Recently, I’ve launched an experiment. Do I need the desktop AT ALL? As it happens, no. Not really. Using exclsuively free apps from all over the Windows Store, it turns out that TIFKAM is finally robust enough to meet all my daily needs… except for some hardcore office software, which I hear tell from my favorite reliable news outlets is already well into development. In the meantime, I venture into the Desktop only to boot up Kingsoft Office once in a blue moon, and always at work. As an AUTHOR, TIFKAM supports everything else. “Poe” meets my writing needs, “File Brick” gets me to and from my files about as well as the desktop file explorer. “Xbox Music” is a worthy music player, “StormPlay RT” does a pretty good job of keeping my videos humming along, “Freda”, “Kindle”, and “Kobo” apps let me keep up with my voracious reading habits, “OneNote” and the default Mail app are finally both superb, and blah blah blah. I don’t need to enumerate every app I have for free to be able to tell you that the Windows Store landscape is finally big enough and complete enough to provide you your daily drivers, if you’re willing to look for them.

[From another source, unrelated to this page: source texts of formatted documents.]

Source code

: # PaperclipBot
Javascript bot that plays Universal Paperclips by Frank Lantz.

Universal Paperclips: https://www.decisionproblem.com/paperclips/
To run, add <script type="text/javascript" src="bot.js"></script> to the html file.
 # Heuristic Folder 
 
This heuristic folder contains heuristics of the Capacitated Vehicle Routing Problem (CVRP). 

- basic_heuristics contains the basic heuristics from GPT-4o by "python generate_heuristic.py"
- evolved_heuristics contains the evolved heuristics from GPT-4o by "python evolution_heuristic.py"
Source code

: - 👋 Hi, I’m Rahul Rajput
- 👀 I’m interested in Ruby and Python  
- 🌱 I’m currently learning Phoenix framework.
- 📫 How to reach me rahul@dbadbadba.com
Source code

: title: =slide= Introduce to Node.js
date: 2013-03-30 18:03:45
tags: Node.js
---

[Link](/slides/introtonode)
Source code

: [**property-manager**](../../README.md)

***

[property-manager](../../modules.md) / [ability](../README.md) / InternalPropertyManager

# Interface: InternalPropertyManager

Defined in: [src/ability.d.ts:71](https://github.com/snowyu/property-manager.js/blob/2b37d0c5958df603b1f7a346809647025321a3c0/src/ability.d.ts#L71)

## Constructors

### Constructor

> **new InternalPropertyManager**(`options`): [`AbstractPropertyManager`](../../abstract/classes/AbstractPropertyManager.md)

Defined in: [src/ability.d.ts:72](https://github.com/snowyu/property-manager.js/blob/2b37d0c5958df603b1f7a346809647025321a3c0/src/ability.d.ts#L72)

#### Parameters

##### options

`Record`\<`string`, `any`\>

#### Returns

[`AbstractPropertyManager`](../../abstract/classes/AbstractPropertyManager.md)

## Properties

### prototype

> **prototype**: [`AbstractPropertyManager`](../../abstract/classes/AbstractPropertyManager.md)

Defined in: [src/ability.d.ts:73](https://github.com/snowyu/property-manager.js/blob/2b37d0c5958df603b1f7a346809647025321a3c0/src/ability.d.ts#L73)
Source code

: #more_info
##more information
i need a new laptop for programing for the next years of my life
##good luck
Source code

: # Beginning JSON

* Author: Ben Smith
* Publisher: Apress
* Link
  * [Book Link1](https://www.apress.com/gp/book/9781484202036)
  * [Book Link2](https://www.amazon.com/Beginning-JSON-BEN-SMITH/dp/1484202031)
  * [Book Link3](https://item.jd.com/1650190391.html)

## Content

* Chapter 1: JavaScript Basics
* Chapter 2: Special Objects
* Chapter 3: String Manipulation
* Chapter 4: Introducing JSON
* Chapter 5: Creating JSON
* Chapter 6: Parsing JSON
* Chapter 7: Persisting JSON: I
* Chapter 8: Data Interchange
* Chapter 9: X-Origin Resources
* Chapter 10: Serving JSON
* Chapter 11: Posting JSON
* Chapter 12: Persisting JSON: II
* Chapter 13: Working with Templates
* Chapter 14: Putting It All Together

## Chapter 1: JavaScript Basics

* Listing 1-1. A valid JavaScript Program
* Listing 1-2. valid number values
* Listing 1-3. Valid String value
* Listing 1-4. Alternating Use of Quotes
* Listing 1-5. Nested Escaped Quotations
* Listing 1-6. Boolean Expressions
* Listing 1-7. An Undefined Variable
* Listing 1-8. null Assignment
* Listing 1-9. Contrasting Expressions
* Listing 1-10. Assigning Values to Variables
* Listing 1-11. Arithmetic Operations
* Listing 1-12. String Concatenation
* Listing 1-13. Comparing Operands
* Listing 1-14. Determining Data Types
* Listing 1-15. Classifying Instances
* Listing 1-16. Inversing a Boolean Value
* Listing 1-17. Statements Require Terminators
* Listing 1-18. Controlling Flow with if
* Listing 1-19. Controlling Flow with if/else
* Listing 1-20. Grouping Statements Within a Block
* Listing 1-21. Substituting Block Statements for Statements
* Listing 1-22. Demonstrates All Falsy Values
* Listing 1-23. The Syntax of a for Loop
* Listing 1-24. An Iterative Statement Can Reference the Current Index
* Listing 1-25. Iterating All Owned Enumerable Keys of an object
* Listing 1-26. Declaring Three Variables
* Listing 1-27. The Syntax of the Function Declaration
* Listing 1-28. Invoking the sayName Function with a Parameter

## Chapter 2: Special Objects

Knowing this, I believe RT has finally found a home in the 9 inch and smaller territory. Mixing it in with 11 inch and bigger tablets was always a mistake due to confusion with regular Windows 8. On a Surface Mini, Microsoft would have had a superb chance to play to RT’s strengths as a “Windows-Lite” OS.

“A Not-Very-Heavy OS for a Not-Very-Heavy Device.”
There you go Microsoft. A marketing line for you, free of charge.

Keep in mind, the desktop is still convenient to have for full Windows users. But below 10 inches, it’s finnicky and hard to use with touch input. IMVU and iTunes (kind of my make-it-or-break-it apps) live on the desktop still. Apple probably won’t make a TIFKAM app, but IMVU might (given how long it took them to adapt it for OSX though, we should expect this around Windows 11’s launch window). Both are virtually unusable in tablet form factors, though iTunes is a little more cooperative.

When my Sony Vaio Duo 13 is in tablet mode? I don’t use the desktop much. I avoid it. There’s little point. All it results in is me poking and prodding at a 13 inch HD screen until if the computer could talk, I’m sure it would be screaming “rape” to passers-by to end the pain. TIFKAM is much more productive. A few simple desktop apps aside, all your daily NEEDS can be handled by RT-compatible apps.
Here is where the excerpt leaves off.